L'instinct de Yelle
Musique

L’instinct de Yelle

Pour le troisième album de son projet électro pop, la chanteuse française Julie Budet chamboule Yelle en travaillant à l’américaine.

Mine de rien, près de 10 années après la parution du tube Je veux te voir sur MySpace, la seule constante qui demeure de cette ère colorée est : Yelle.

Le fameux réseau social a été jeté aux oubliettes, tout comme les leggings fluorescents et bon nombre d’ersatz surfant cette vague qui faisaient sensation à l’époque (même la comédienne Annie Dufresne avait tenté le coup!). Les membres de TTC, le collectif rap qui aura inspiré en partie la salve électro aigre-douce de Yelle, eux, se sont lancés dans de nouvelles aventures et collaborations depuis.

Si certains critiques voyaient en Yelle un feu de paille bien de son temps, le projet — mené par la chanteuse Julie Budet et le DJ GrandMarnier — confond les sceptiques avec une feuille de route de plus en plus enviable. En plus d’avoir trois albums à son actif, le groupe ameute autant le public francophone qu’anglophone.  

Lorsqu’on lui rappelle l’anniversaire à venir, Budet sourit. Lorsqu’on l’invite à s’interroger sur cette longévité que certains considèrent comme imprévue, l’artiste est à court de mots. Un mystère qui, mine de rien, est en phase avec le processus du projet qui la mise à l’avant-plan. «J’ai l’impression que c’est parce qu’on a toujours agi de façon sincère et passionnée», glisse-t-elle tout en indiquant qu’elle préfère suivre ses instincts que des coups calculés. Une franchise qui, selon elle, rejoint les mélomanes. «Tant qu’on continuera de le faire pour ces raisons, je crois que ça va “nourrir” le public. Si on commence à calculer ou si on continue sans en avoir l’envie, je doute que ça ait le même impact.» 

Plus tard, la chanteuse révèlera que ces mêmes pulsions font en sorte que Yelle se détache aujourd’hui de la tendance du moment dans l’industrie : mousser à outrance le moindre single produit sur les réseaux sociaux. «Aujourd’hui, avec Internet, il y a une profusion de morceaux disponibles tous les jours et je n’ai pas envie d’être dans cette surconsommation où l’essence même de la musique peut se perdre.» Puis, une pause, et Julie de pointer que : «C’est bien de se faire oublier par moments pour ensuite se faire redécouvrir.
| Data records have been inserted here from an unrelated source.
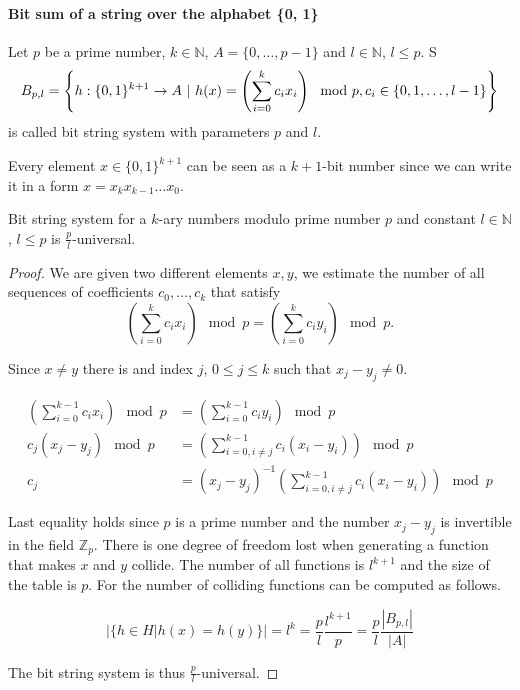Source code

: \paragraph{Bit sum of a string over the alphabet \{0, 1\}}
\begin{definition}
Let $p$ be a prime number, $k \in \mathbb{N}$, $A = \{0, \dots, p - 1 \}$ and $l \in \mathbb{N}$, $l \leq p$. S 
\begin{displaymath}
B_{p, l} = \left\{ h: \{0, 1\}^{k + 1} \rightarrow A \ | \  h(x) = \left(\displaystyle \sum_{i=0}^{k} c_i x_i\right) \mod p, c_i \in \{0, 1, \dots, l - 1\} \right\}
\end{displaymath} 
is called bit string system with parameters $p$ and $l$.
\end{definition}

\begin{remark}
Every element $x \in \{0, 1\}^{k + 1}$ can be seen as a $k + 1$-bit number since we can write it in a form $x = x_k x_{k - 1} \dots x_0$. 
\end{remark}

\begin{remark}
Bit string system for a $k$-ary numbers modulo prime number $p$ and constant $l \in \mathbb{N}$, $l \leq p$ is $\frac{p}{l}$-universal.
\end{remark}
\begin{proof}
We are given two different elements $x, y$, we estimate the number of all sequences of coefficients $c_0, \dots, c_k$ that satisfy
\[
\left( \displaystyle \sum_{i = 0}^{k} c_i x_i \right) \mod p = \left( \displaystyle \sum_{i = 0}^{k} c_i y_i \right) \mod p \textit{.}
\]

Since $x \neq y$ there is and index $j$, $0 \leq j \leq k$ such that $x_j - y_j \neq 0$.

\begin{displaymath}
\begin{split}
\left(\displaystyle \sum_{i=0}^{k-1} c_i x_i\right) \mod p & = \left(\displaystyle \sum_{i=0}^{k-1} c_i y_i\right) \mod p \\
c_j(x_j - y_j) \mod p & = \left(\displaystyle \sum_{i=0, i \neq j}^{k-1} c_i (x_i - y_i)\right) \mod p \\
c_j & = (x_j - y_j) ^ {-1}\left(\displaystyle \sum_{i=0, i \neq j}^{k-1} c_i (x_i - y_i)\right) \mod p
\end{split}
\end{displaymath}

Last equality holds since $p$ is a prime number and the number $x_j - y_j$ is invertible in the field $\mathbb{Z}_p$. There is one degree of freedom lost when generating a function that makes $x$ and $y$ collide. The number of all functions is $l ^ {k + 1}$ and the size of the table is $p$. For the number of colliding functions can be computed as follows.

\begin{displaymath}
|\{h \in H | h(x) = h(y) \}| = l^{k} = \frac{p}{l}\frac{l^{k + 1}}{p} = \frac{p}{l}\frac{|B_{p, l}|}{|A|}
\end{displaymath}

The bit string system is thus $\frac{p}{l}$-universal.
\end{proof}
Moi, en tout cas, j’aime bien me réjouir du “retour” d’artistes que j’aime.»

Ce qui nous amène à Complètement Fou, troisième album complet de Yelle dévoilé récemment. 

Sans complexe 

«On aurait aussi pu faire un troisième album sans se poser de questions dans notre petit studio à faire nos morceaux comme on sait le faire», lance ensuite Budet avant d’ajouter, fièrement, «On s’est brusqué plutôt. On s’est dit : “Allez. Tentons de nouvelles choses! Allons voir ailleurs!” D’où cette collaboration avec Yelle et Dr Luke, producteur américain à qui l’on doit bon nombre de hits pour Katy Perry et autres dames de la pop. Ce dernier amènera avec lui un procédé jusqu’alors écarté par le camp Yelle : le processus américain. “Ici, la musique vient appuyer le propos alors que, chez lui, c’est l’inverse. On mise sur la mélodie afin de bien accrocher les gens”, explique la chanteuse. 

Non content d’avoir expérimenté avec un second modus operandi, le collectif est surtout soulagé de ne pas s’y être perdu. “Ça a été une belle découverte : nous sommes capables de changer notre façon de travailler; d’opter pour une technique qui nous apporte de nouvelles choses; dont une nouvelle lecture. Quand on écoute ces chansons, on se dit — et on nous dit aussi — que c’est nous, que c’est du Yelle, mais qui a grandi, évolué et qui s’affirme davantage, sans complexe.» 

Une ouverture qui s’entend également du côté des textes de Complètement fou où Budet se fait plus franche — voire coquine — qu’auparavant. Des propos dégourdis qui pourraient aussi être liés à l’intervention de Jérôme Echenoz — Tacteel de TTC, justement! — qui cosigne plusieurs strophes de l’album. ‘C’était drôle, car on se partageait autant le temps de travail en studio que le quotidien avec les repas, les ballades, les courses, boire un coup, etc.’, se rappelle Budet. ‘On s’est vraiment découverts. C’est devenu un ami… ce qui fait qu’il n’y avait pas de peur ni de dosage dans les textes’, conclut-elle.